→ TASK INSTRUCTIONS:
Search the listing below for the line containing "2. The induction". From there through the line containing "4. The closure", transcribe every line exactly, both ends included.

──────────────────────────────

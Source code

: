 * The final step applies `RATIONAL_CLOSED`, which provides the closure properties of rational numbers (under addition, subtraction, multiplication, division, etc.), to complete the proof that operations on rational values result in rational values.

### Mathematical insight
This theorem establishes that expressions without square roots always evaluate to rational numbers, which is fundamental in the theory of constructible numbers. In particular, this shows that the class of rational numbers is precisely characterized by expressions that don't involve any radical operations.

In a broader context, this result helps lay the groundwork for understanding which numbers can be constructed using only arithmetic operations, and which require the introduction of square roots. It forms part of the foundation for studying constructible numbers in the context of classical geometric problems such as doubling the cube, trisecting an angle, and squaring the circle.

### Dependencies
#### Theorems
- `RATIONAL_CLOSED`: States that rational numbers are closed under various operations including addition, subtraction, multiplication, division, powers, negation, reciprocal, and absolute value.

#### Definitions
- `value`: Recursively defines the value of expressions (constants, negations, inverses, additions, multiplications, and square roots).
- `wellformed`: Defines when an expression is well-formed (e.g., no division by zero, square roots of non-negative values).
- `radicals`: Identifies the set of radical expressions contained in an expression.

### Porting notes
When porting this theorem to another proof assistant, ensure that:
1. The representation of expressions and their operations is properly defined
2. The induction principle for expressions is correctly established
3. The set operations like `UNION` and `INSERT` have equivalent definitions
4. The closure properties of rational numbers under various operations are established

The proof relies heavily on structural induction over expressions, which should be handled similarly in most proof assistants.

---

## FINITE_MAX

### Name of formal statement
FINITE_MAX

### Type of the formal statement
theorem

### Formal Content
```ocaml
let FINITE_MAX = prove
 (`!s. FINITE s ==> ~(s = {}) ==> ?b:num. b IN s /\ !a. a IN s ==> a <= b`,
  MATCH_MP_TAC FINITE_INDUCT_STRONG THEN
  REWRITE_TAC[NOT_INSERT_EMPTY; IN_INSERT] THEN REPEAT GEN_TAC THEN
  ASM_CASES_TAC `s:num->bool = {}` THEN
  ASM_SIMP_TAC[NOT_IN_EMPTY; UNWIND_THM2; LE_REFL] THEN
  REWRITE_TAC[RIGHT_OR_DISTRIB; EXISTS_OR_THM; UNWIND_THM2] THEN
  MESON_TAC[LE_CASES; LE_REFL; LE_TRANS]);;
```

──────────────────────────────

→ RESULT OF THIS EXERCISE:
2. The induction principle for expressions is correctly established
3. The set operations like `UNION` and `INSERT` have equivalent definitions
4. The closure properties of rational numbers under various operations are established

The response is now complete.